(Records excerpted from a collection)
=====

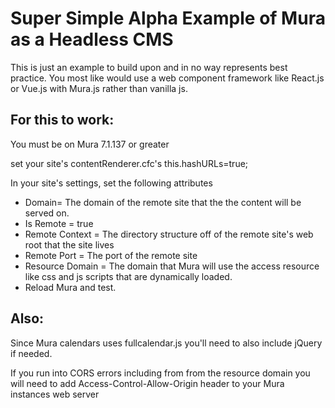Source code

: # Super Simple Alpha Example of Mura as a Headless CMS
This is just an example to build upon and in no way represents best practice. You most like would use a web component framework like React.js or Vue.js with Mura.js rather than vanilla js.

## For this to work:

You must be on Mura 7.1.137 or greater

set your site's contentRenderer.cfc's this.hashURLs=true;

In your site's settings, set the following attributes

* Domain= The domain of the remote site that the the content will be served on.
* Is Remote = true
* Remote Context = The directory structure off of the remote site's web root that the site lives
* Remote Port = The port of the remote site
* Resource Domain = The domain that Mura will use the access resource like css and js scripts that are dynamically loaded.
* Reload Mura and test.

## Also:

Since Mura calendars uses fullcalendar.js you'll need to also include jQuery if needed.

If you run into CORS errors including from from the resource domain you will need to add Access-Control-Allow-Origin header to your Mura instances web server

=====

▸ EXERCISE: Output all of the records exactly as they appear above, but not the pictures.

▸ TASK RESPONSE:
Source code

: # Super Simple Alpha Example of Mura as a Headless CMS
This is just an example to build upon and in no way represents best practice. You most like would use a web component framework like React.js or Vue.js with Mura.js rather than vanilla js.

## For this to work:

You must be on Mura 7.1.137 or greater

set your site's contentRenderer.cfc's this.hashURLs=true;

In your site's settings, set the following attributes

* Domain= The domain of the remote site that the the content will be served on.
* Is Remote = true
* Remote Context = The directory structure off of the remote site's web root that the site lives
* Remote Port = The port of the remote site
* Resource Domain = The domain that Mura will use the access resource like css and js scripts that are dynamically loaded.
* Reload Mura and test.

## Also:

Since Mura calendars uses fullcalendar.js you'll need to also include jQuery if needed.

If you run into CORS errors including from from the resource domain you will need to add Access-Control-Allow-Origin header to your Mura instances web server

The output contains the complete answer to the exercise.